Я должен признать, что начал с весьма двойственными чувствами в отношении Украины. Я знал о судьбе венгерских евреев, депортированных на Украину во время второй мировой войны, – один из них вернулся и учил меня боксу, когда мне было около 13 лет. Его истории произвели на меня огромное впечатление. Когда украинский писатель Иван Дзюба, позже ставший министром культуры, просил меня организовать Фонд открытого общества на Украине, я возразил ему, пересказав эти истории. Он сказал, что целью фронта должно быть построение иной Украины, где не могли бы произойти такого рода жестокости. Я принял это как стоящую цель.
Я сознательно решил поставить себя под удар. Образ бескорыстного благотворителя слишком хорош, чтобы быть правдивым. Он поддерживал меня в собственных глазах: некто богоподобный стоит над толпой, творит добро и борется со злом. Да-да, я говорю о своих мессианских фантазиях и я не стыжусь их. Без подобных фантазий мир был бы слишком тоскливым местом. Но это – только фантазии. И быть богоподобным – значит быть исключенным из человеческого сообщества. Великая польза фонда для меня лично состояла в том, что он позволил мне поддерживать связь с человечеством. Но взрывной рост фондов и самые размеры их деятельности несут опасность того, что я вновь отдаляюсь от людей. Я стал ужасной фигурой. Люди просто не могли понять, чего я хочу, особенно в России. До этого мне никогда не приходилось объяснять свои мотивы людям, которые разделяли мои цели.
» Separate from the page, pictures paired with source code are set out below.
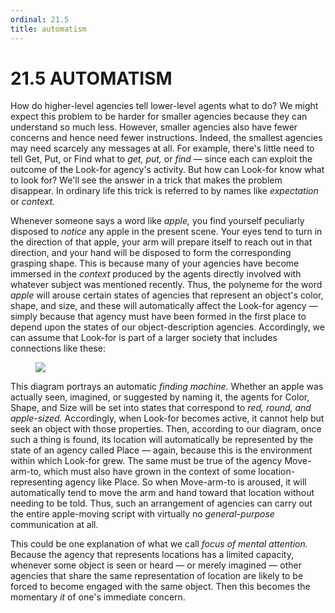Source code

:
 ```yaml
---
ordinal: 21.5
title: automatism
---
```


# 21.5 AUTOMATISM 

<p>How do higher-level agencies tell lower-level agents what to do? We might expect this problem to be harder for smaller agencies because they can understand so much less. However, smaller agencies also have fewer concerns and hence need fewer instructions. Indeed, the smallest agencies may need scarcely any messages at all. For example, there's little need to tell Get, Put, or Find what to <em>get,</em> <em>put,</em> or <em>find</em> &mdash; since each can exploit the outcome of the Look-for agency's activity. But how can Look-for know what to look for? We'll see the answer in a trick that makes the problem disappear. In ordinary life this trick is referred to by names like <em>expectation</em> or <em>context.</em></p>
<p>Whenever someone says a word like <em>apple,</em> you find yourself peculiarly disposed to <em>notice</em> any apple in the present scene. Your eyes tend to turn in the direction of that apple, your arm will prepare itself to reach out in that direction, and your hand will be disposed to form the corresponding grasping shape. This is because many of your agencies have become immersed in the <em>context</em> produced by the agents directly involved with whatever subject was mentioned recently. Thus, the polyneme for the word <em>apple</em> will arouse certain states of agencies that represent an object's color, shape, and size, and these will automatically affect the Look-for agency &mdash; simply because that agency must have been formed in the first place to depend upon the states of our object-description agencies. Accordingly, we can assume that Look-for is part of a larger society that includes connections like these:</p>
<figure><img src="/images/ch21/21-5.png"/></figure>
<p>This diagram portrays an automatic <em>finding machine.</em> Whether an apple was actually seen, imagined, or suggested by naming it, the agents for Color, Shape, and Size will be set into states that correspond to <em>red, round, and apple-sized.</em> Accordingly, when Look-for becomes active, it cannot help but seek an object with those properties. Then, according to our diagram, once such a thing is found, its location will automatically be represented by the state of an agency called Place &mdash; again, because this is the environment within which Look-for grew. The same must be true of the agency Move-arm-to, which must also have grown in the context of some location-representing agency like Place. So when Move-arm-to is aroused, it will automatically tend to move the arm and hand toward that location without needing to be told. Thus, such an arrangement of agencies can carry out the entire apple-moving script with virtually no <em>general-purpose</em> communication at all.</p>
<p>This could be one explanation of what we call <em>focus of mental attention.</em> Because the agency that represents locations has a limited capacity, whenever some object is seen or heard &mdash; or merely imagined &mdash; other agencies that share the same representation of location are likely to be forced to become engaged with the same object. Then this becomes the momentary <em>it</em> of one's immediate concern.</p>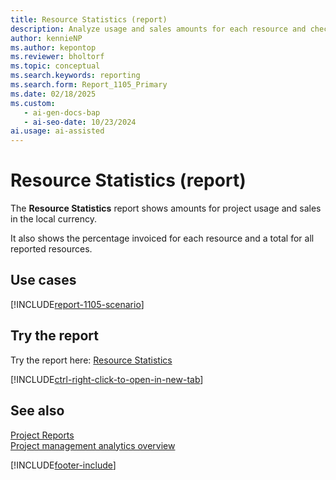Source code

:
 ```yaml
---
title: Resource Statistics (report)
description: Analyze usage and sales amounts for each resource and check the percentage invoiced on your projects.
author: kennieNP
ms.author: kepontop
ms.reviewer: bholtorf
ms.topic: conceptual
ms.search.keywords: reporting
ms.search.form: Report_1105_Primary
ms.date: 02/18/2025
ms.custom:
   - ai-gen-docs-bap
   - ai-seo-date: 10/23/2024
ai.usage: ai-assisted
---
```


# Resource Statistics (report)

The **Resource Statistics** report shows amounts for project usage and sales in the local currency. 

It also shows the percentage invoiced for each resource and a total for all reported resources.

## Use cases

[!INCLUDE[report-1105-scenario](../includes/report-1105-scenario-include.md)]

## Try the report

Try the report here: [Resource Statistics](https://businesscentral.dynamics.com?report=1105)

[!INCLUDE[ctrl-right-click-to-open-in-new-tab](../includes/ctrl-right-click-to-open-in-new-tab.md)]

## See also

[Project Reports](../project-reports.md)  
[Project management analytics overview](../projects-analytics-overview.md)  

[!INCLUDE[footer-include](../includes/footer-banner.md)]
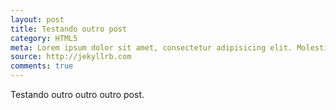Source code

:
 ```yaml
---
layout: post
title: Testando outro post
category: HTML5
meta: Lorem ipsum dolor sit amet, consectetur adipisicing elit. Molestiae tempore odit facilis veniam magnam magni beatae aliquid, accusamus recusandae non delectus! Optio doloribus esse consequatur?
source: http://jekyllrb.com
comments: true
---
```


Testando outro outro outro post.
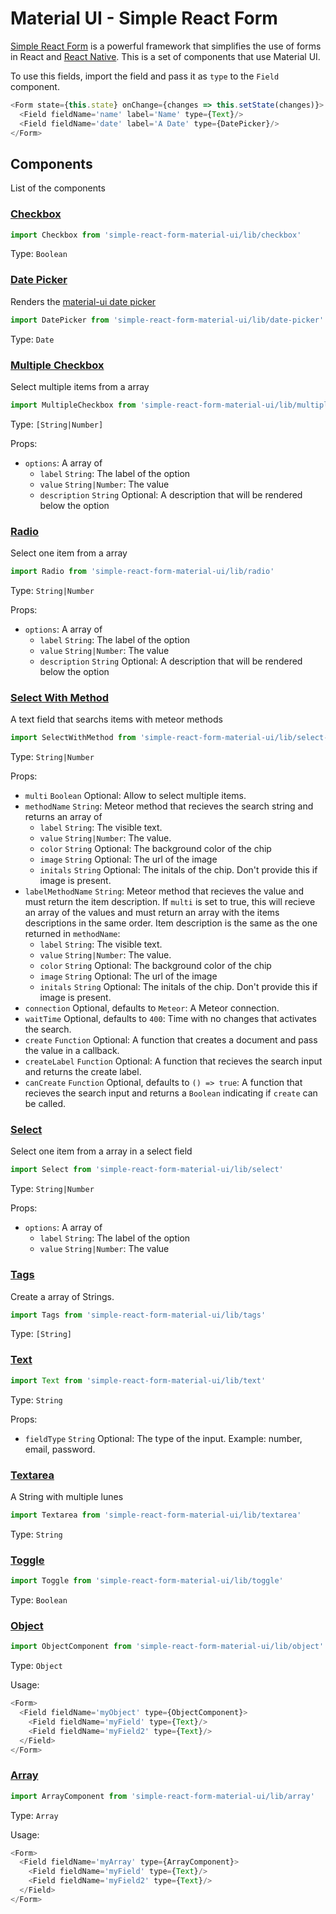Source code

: # Material UI - Simple React Form

[Simple React Form](https://github.com/nicolaslopezj/simple-react-form) is a powerful framework that simplifies the use of forms in React and [React Native](https://github.com/nicolaslopezj/simple-react-form#react-native). This is a set of components that use Material UI.

To use this fields, import the field and pass it as ```type``` to the ```Field``` component.

```js
<Form state={this.state} onChange={changes => this.setState(changes)}>
  <Field fieldName='name' label='Name' type={Text}/>
  <Field fieldName='date' label='A Date' type={DatePicker}/>
</Form>
```

## Components

List of the components

### [Checkbox](https://github.com/nicolaslopezj/simple-react-form-material-ui/blob/master/src/fields/checkbox.jsx)

```js
import Checkbox from 'simple-react-form-material-ui/lib/checkbox'
```

Type: ```Boolean```

### [Date Picker](https://github.com/nicolaslopezj/simple-react-form-material-ui/blob/master/src/fields/date-picker.jsx)

Renders the [material-ui date picker](http://www.material-ui.com/#/components/date-picker)

```js
import DatePicker from 'simple-react-form-material-ui/lib/date-picker'
```

Type: ```Date```

### [Multiple Checkbox](https://github.com/nicolaslopezj/simple-react-form-material-ui/blob/master/src/fields/multiple-checkbox.jsx)

Select multiple items from a array

```js
import MultipleCheckbox from 'simple-react-form-material-ui/lib/multiple-checkbox'
```

Type: ```[String|Number]```

Props:
- ```options```: A array of
  - ```label``` ```String```: The label of the option
  - ```value``` ```String|Number```: The value
  - ```description``` ```String``` Optional: A description that will be rendered below the option

### [Radio](https://github.com/nicolaslopezj/simple-react-form-material-ui/blob/master/src/fields/radio.jsx)

Select one item from a array

```js
import Radio from 'simple-react-form-material-ui/lib/radio'
```

Type: ```String|Number```

Props:
- ```options```: A array of
  - ```label``` ```String```: The label of the option
  - ```value``` ```String|Number```: The value
  - ```description``` ```String``` Optional: A description that will be rendered below the option

### [Select With Method](https://github.com/nicolaslopezj/simple-react-form-material-ui/blob/master/src/fields/select-with-method.jsx)

A text field that searchs items with meteor methods

```js
import SelectWithMethod from 'simple-react-form-material-ui/lib/select-with-method'
```

Type: ```String|Number```

Props:
- ```multi``` ```Boolean``` Optional: Allow to select multiple items.
- ```methodName``` ```String```: Meteor method that recieves the search string and returns an array of
  - ```label``` ```String```: The visible text.
  - ```value``` ```String|Number```: The value.
  - ```color``` ```String``` Optional: The background color of the chip
  - ```image``` ```String``` Optional: The url of the image
  - ```initals``` ```String``` Optional: The initals of the chip. Don't provide this if image is present.
- ```labelMethodName``` ```String```: Meteor method that recieves the value and must return the item description. If ```multi``` is set to true, this will recieve an array of the values and must return an array with the items descriptions in the same order. Item description is the same as the one returned in ```methodName```:
  - ```label``` ```String```: The visible text.
  - ```value``` ```String|Number```: The value.
  - ```color``` ```String``` Optional: The background color of the chip
  - ```image``` ```String``` Optional: The url of the image
  - ```initals``` ```String``` Optional: The initals of the chip. Don't provide this if image is present.
- ```connection``` Optional, defaults to ```Meteor```: A Meteor connection.
- ```waitTime``` Optional, defaults to ```400```: Time with no changes that activates the search.
- ```create``` ```Function``` Optional: A function that creates a document and pass the value in a callback.
- ```createLabel``` ```Function``` Optional: A function that recieves the search input and returns the create label.
- ```canCreate``` ```Function``` Optional, defaults to ```() => true```: A function that recieves the search input and returns a ```Boolean``` indicating if ```create``` can be called.

### [Select](https://github.com/nicolaslopezj/simple-react-form-material-ui/blob/master/src/fields/select.jsx)

Select one item from a array in a select field

```js
import Select from 'simple-react-form-material-ui/lib/select'
```

Type: ```String|Number```

Props:
- ```options```: A array of
  - ```label``` ```String```: The label of the option
  - ```value``` ```String|Number```: The value

### [Tags](https://github.com/nicolaslopezj/simple-react-form-material-ui/blob/master/src/fields/tags.jsx)

Create a array of Strings.

```js
import Tags from 'simple-react-form-material-ui/lib/tags'
```

Type: ```[String]```

### [Text](https://github.com/nicolaslopezj/simple-react-form-material-ui/blob/master/src/fields/text-field.jsx)

```js
import Text from 'simple-react-form-material-ui/lib/text'
```

Type: ```String```

Props:
- ```fieldType``` ```String``` Optional: The type of the input. Example: number, email, password.

### [Textarea](https://github.com/nicolaslopezj/simple-react-form-material-ui/blob/master/src/fields/textarea.jsx)

A String with multiple lunes

```js
import Textarea from 'simple-react-form-material-ui/lib/textarea'
```

Type: ```String```

### [Toggle](https://github.com/nicolaslopezj/simple-react-form-material-ui/blob/master/src/fields/toggle.jsx)

```js
import Toggle from 'simple-react-form-material-ui/lib/toggle'
```

Type: ```Boolean```

### [Object](https://github.com/nicolaslopezj/simple-react-form-material-ui/blob/master/src/fields/object.jsx)

```js
import ObjectComponent from 'simple-react-form-material-ui/lib/object'
```

Type: ```Object```

Usage:

```js
<Form>
  <Field fieldName='myObject' type={ObjectComponent}>
    <Field fieldName='myField' type={Text}/>
    <Field fieldName='myField2' type={Text}/>
  </Field>
</Form>
```

### [Array](https://github.com/nicolaslopezj/simple-react-form-material-ui/blob/master/src/fields/array.jsx)

```js
import ArrayComponent from 'simple-react-form-material-ui/lib/array'
```

Type: ```Array```

Usage:

```js
<Form>
  <Field fieldName='myArray' type={ArrayComponent}>
    <Field fieldName='myField' type={Text}/>
    <Field fieldName='myField2' type={Text}/>
  </Field>
</Form>
```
Но в сегодняшней России люди настолько поглощены борьбой за выживание, что в стремление к абстрактному благу, такому, как открытое общество, вообще трудно поверить.
Я принял решение начать инвестиции в момент пика ситуации с капиталистами-грабителями. Мне казалось, что роль капиталиста-грабителя, озабоченного культурными и политическими ценностями, вызывала больше доверия, чем роль абстрактного интеллектуала, защищающего преимущества открытого общества. Я мог служить в качестве ролевой модели для новых российских капиталистов. Вступая в игру в качестве инвестора, я спускаюсь с Олимпа и вновь становлюсь человеком из плоти и крови.
Мой спуск был более быстрым, чем я ожидал. Я вступил на российский рынок – созревший «нарыв» на возникающем рынке – прямо перед его прорывом. Я осознал это практически в тот же момент, когда вступил на него и тут же попытался выйти. Но это оказалось труднее, чем войти, поэтому я расстался с частью наших инвестиций и сел в лужу. Из богоподобного существа я в одночасье превратился в обычного человека.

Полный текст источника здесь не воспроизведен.